**INFORMATION PROVIDED**

⟨

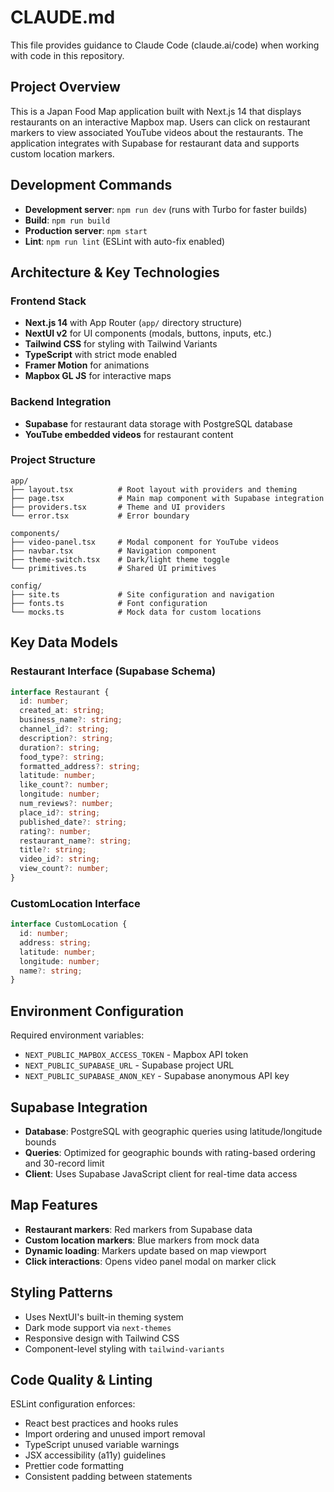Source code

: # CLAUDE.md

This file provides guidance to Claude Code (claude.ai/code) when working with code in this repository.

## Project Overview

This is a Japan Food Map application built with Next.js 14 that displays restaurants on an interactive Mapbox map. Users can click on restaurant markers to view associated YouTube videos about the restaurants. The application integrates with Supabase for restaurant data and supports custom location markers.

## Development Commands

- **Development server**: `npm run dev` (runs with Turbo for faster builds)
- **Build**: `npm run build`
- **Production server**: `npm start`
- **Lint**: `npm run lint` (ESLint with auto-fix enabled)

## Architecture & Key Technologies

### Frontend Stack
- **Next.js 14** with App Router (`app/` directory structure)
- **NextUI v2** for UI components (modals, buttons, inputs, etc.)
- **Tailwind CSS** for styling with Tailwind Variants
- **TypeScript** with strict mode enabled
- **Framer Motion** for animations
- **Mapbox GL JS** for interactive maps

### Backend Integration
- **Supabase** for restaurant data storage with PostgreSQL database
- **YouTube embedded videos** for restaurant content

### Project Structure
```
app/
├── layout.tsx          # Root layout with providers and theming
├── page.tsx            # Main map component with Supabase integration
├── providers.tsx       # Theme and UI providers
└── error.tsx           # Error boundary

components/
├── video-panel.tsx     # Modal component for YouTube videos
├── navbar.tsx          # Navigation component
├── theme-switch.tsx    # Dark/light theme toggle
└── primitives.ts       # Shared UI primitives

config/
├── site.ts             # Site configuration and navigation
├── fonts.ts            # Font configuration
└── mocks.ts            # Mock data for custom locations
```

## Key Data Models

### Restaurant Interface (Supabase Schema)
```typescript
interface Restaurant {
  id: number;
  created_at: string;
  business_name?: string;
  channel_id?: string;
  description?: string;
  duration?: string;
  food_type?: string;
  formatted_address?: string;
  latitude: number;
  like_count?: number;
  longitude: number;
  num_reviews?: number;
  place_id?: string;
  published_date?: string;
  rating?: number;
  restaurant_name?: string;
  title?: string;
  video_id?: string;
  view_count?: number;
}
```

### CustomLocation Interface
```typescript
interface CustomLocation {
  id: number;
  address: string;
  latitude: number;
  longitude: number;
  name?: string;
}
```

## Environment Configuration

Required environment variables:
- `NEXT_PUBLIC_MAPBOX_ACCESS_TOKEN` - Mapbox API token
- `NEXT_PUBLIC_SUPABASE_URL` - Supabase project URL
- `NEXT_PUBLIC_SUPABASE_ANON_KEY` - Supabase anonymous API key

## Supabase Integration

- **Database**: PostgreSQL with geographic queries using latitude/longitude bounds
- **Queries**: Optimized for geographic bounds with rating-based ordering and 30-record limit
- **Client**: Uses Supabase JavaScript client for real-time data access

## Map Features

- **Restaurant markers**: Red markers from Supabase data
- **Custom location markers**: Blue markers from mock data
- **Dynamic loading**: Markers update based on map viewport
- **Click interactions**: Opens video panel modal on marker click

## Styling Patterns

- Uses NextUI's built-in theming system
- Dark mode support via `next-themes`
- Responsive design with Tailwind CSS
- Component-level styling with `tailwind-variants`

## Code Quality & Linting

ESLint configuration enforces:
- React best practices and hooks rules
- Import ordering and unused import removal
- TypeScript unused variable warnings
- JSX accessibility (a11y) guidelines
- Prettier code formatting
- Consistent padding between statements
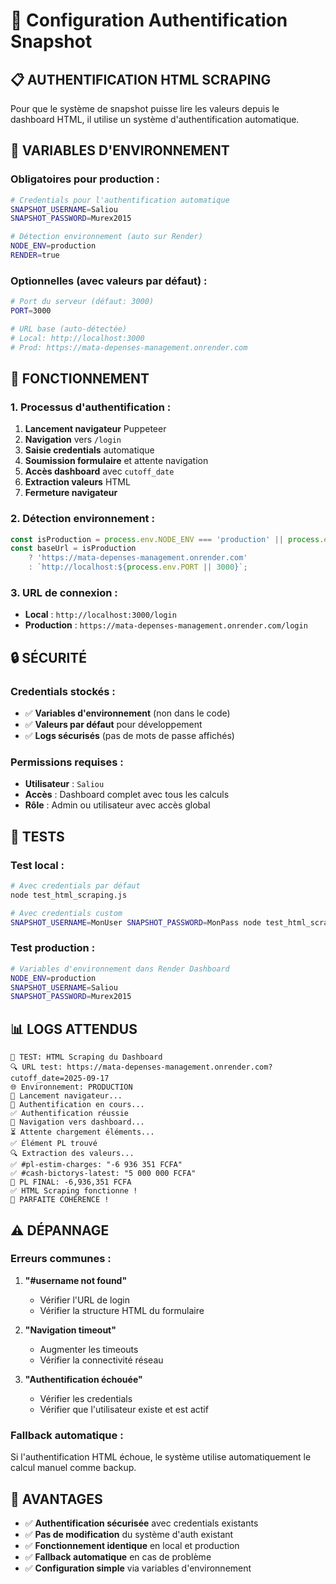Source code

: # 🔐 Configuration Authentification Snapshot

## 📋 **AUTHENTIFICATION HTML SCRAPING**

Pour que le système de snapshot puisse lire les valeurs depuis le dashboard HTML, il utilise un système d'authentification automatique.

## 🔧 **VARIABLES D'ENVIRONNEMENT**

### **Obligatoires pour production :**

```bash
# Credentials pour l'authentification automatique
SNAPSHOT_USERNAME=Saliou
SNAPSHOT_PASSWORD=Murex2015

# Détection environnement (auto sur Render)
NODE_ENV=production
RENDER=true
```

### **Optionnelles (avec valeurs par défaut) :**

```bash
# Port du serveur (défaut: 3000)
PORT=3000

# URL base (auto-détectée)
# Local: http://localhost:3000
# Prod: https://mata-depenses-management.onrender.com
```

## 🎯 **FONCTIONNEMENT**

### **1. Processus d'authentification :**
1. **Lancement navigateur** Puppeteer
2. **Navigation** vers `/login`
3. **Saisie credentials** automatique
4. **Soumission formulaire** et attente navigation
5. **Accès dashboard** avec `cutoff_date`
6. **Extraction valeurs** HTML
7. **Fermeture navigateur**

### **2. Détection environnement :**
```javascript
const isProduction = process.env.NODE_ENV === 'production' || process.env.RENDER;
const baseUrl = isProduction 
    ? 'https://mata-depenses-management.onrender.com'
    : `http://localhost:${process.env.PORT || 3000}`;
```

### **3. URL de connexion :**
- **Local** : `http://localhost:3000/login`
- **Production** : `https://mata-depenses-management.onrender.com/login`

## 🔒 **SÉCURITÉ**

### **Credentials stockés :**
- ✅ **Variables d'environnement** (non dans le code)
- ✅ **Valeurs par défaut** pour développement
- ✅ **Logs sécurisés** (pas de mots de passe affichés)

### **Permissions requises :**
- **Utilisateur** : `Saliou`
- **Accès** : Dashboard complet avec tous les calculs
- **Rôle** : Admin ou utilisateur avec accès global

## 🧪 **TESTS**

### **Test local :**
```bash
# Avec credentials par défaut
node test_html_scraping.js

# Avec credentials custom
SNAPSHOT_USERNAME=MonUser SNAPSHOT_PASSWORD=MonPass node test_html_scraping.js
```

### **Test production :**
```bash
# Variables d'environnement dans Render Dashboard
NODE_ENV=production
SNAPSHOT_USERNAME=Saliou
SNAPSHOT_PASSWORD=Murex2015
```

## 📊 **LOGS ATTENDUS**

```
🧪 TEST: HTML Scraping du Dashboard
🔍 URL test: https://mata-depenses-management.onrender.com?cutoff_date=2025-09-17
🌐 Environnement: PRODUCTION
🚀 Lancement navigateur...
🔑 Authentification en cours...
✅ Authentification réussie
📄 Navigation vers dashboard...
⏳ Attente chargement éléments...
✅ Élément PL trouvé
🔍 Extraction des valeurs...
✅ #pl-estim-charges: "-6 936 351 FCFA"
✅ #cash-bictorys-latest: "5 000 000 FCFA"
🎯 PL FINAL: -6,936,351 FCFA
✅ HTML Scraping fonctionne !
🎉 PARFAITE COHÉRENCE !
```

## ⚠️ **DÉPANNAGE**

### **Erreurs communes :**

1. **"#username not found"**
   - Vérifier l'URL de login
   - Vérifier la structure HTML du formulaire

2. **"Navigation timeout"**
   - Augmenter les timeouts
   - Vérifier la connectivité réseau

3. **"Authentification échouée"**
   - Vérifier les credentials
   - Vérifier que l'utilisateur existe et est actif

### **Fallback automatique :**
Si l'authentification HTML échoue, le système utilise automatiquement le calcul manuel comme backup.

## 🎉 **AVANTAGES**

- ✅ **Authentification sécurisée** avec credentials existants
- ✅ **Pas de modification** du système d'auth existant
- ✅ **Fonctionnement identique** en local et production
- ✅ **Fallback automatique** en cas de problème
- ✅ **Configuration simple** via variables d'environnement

⟩

**REQUIREMENT**
Your copy must reproduce the entries above in full, without their pictures.

**TASK RESPONSE**
Source code

: # CLAUDE.md

This file provides guidance to Claude Code (claude.ai/code) when working with code in this repository.

## Project Overview

This is a Japan Food Map application built with Next.js 14 that displays restaurants on an interactive Mapbox map. Users can click on restaurant markers to view associated YouTube videos about the restaurants. The application integrates with Supabase for restaurant data and supports custom location markers.

## Development Commands

- **Development server**: `npm run dev` (runs with Turbo for faster builds)
- **Build**: `npm run build`
- **Production server**: `npm start`
- **Lint**: `npm run lint` (ESLint with auto-fix enabled)

## Architecture & Key Technologies

### Frontend Stack
- **Next.js 14** with App Router (`app/` directory structure)
- **NextUI v2** for UI components (modals, buttons, inputs, etc.)
- **Tailwind CSS** for styling with Tailwind Variants
- **TypeScript** with strict mode enabled
- **Framer Motion** for animations
- **Mapbox GL JS** for interactive maps

### Backend Integration
- **Supabase** for restaurant data storage with PostgreSQL database
- **YouTube embedded videos** for restaurant content

### Project Structure
```
app/
├── layout.tsx          # Root layout with providers and theming
├── page.tsx            # Main map component with Supabase integration
├── providers.tsx       # Theme and UI providers
└── error.tsx           # Error boundary

components/
├── video-panel.tsx     # Modal component for YouTube videos
├── navbar.tsx          # Navigation component
├── theme-switch.tsx    # Dark/light theme toggle
└── primitives.ts       # Shared UI primitives

config/
├── site.ts             # Site configuration and navigation
├── fonts.ts            # Font configuration
└── mocks.ts            # Mock data for custom locations
```

## Key Data Models

### Restaurant Interface (Supabase Schema)
```typescript
interface Restaurant {
  id: number;
  created_at: string;
  business_name?: string;
  channel_id?: string;
  description?: string;
  duration?: string;
  food_type?: string;
  formatted_address?: string;
  latitude: number;
  like_count?: number;
  longitude: number;
  num_reviews?: number;
  place_id?: string;
  published_date?: string;
  rating?: number;
  restaurant_name?: string;
  title?: string;
  video_id?: string;
  view_count?: number;
}
```

### CustomLocation Interface
```typescript
interface CustomLocation {
  id: number;
  address: string;
  latitude: number;
  longitude: number;
  name?: string;
}
```

## Environment Configuration

Required environment variables:
- `NEXT_PUBLIC_MAPBOX_ACCESS_TOKEN` - Mapbox API token
- `NEXT_PUBLIC_SUPABASE_URL` - Supabase project URL
- `NEXT_PUBLIC_SUPABASE_ANON_KEY` - Supabase anonymous API key

## Supabase Integration

- **Database**: PostgreSQL with geographic queries using latitude/longitude bounds
- **Queries**: Optimized for geographic bounds with rating-based ordering and 30-record limit
- **Client**: Uses Supabase JavaScript client for real-time data access

## Map Features

- **Restaurant markers**: Red markers from Supabase data
- **Custom location markers**: Blue markers from mock data
- **Dynamic loading**: Markers update based on map viewport
- **Click interactions**: Opens video panel modal on marker click

## Styling Patterns

- Uses NextUI's built-in theming system
- Dark mode support via `next-themes`
- Responsive design with Tailwind CSS
- Component-level styling with `tailwind-variants`

## Code Quality & Linting

ESLint configuration enforces:
- React best practices and hooks rules
- Import ordering and unused import removal
- TypeScript unused variable warnings
- JSX accessibility (a11y) guidelines
- Prettier code formatting
- Consistent padding between statements
Source code

: # 🔐 Configuration Authentification Snapshot

## 📋 **AUTHENTIFICATION HTML SCRAPING**

Pour que le système de snapshot puisse lire les valeurs depuis le dashboard HTML, il utilise un système d'authentification automatique.

## 🔧 **VARIABLES D'ENVIRONNEMENT**

### **Obligatoires pour production :**

```bash
# Credentials pour l'authentification automatique
SNAPSHOT_USERNAME=Saliou
SNAPSHOT_PASSWORD=Murex2015

# Détection environnement (auto sur Render)
NODE_ENV=production
RENDER=true
```

### **Optionnelles (avec valeurs par défaut) :**

```bash
# Port du serveur (défaut: 3000)
PORT=3000

# URL base (auto-détectée)
# Local: http://localhost:3000
# Prod: https://mata-depenses-management.onrender.com
```

## 🎯 **FONCTIONNEMENT**

### **1. Processus d'authentification :**
1. **Lancement navigateur** Puppeteer
2. **Navigation** vers `/login`
3. **Saisie credentials** automatique
4. **Soumission formulaire** et attente navigation
5. **Accès dashboard** avec `cutoff_date`
6. **Extraction valeurs** HTML
7. **Fermeture navigateur**

### **2. Détection environnement :**
```javascript
const isProduction = process.env.NODE_ENV === 'production' || process.env.RENDER;
const baseUrl = isProduction 
    ? 'https://mata-depenses-management.onrender.com'
    : `http://localhost:${process.env.PORT || 3000}`;
```

### **3. URL de connexion :**
- **Local** : `http://localhost:3000/login`
- **Production** : `https://mata-depenses-management.onrender.com/login`

## 🔒 **SÉCURITÉ**

### **Credentials stockés :**
- ✅ **Variables d'environnement** (non dans le code)
- ✅ **Valeurs par défaut** pour développement
- ✅ **Logs sécurisés** (pas de mots de passe affichés)

### **Permissions requises :**
- **Utilisateur** : `Saliou`
- **Accès** : Dashboard complet avec tous les calculs
- **Rôle** : Admin ou utilisateur avec accès global

## 🧪 **TESTS**

### **Test local :**
```bash
# Avec credentials par défaut
node test_html_scraping.js

# Avec credentials custom
SNAPSHOT_USERNAME=MonUser SNAPSHOT_PASSWORD=MonPass node test_html_scraping.js
```

### **Test production :**
```bash
# Variables d'environnement dans Render Dashboard
NODE_ENV=production
SNAPSHOT_USERNAME=Saliou
SNAPSHOT_PASSWORD=Murex2015
```

## 📊 **LOGS ATTENDUS**

```
🧪 TEST: HTML Scraping du Dashboard
🔍 URL test: https://mata-depenses-management.onrender.com?cutoff_date=2025-09-17
🌐 Environnement: PRODUCTION
🚀 Lancement navigateur...
🔑 Authentification en cours...
✅ Authentification réussie
📄 Navigation vers dashboard...
⏳ Attente chargement éléments...
✅ Élément PL trouvé
🔍 Extraction des valeurs...
✅ #pl-estim-charges: "-6 936 351 FCFA"
✅ #cash-bictorys-latest: "5 000 000 FCFA"
🎯 PL FINAL: -6,936,351 FCFA
✅ HTML Scraping fonctionne !
🎉 PARFAITE COHÉRENCE !
```

## ⚠️ **DÉPANNAGE**

### **Erreurs communes :**

1. **"#username not found"**
   - Vérifier l'URL de login
   - Vérifier la structure HTML du formulaire

2. **"Navigation timeout"**
   - Augmenter les timeouts
   - Vérifier la connectivité réseau

3. **"Authentification échouée"**
   - Vérifier les credentials
   - Vérifier que l'utilisateur existe et est actif

### **Fallback automatique :**
Si l'authentification HTML échoue, le système utilise automatiquement le calcul manuel comme backup.

## 🎉 **AVANTAGES**

- ✅ **Authentification sécurisée** avec credentials existants
- ✅ **Pas de modification** du système d'auth existant
- ✅ **Fonctionnement identique** en local et production
- ✅ **Fallback automatique** en cas de problème
- ✅ **Configuration simple** via variables d'environnement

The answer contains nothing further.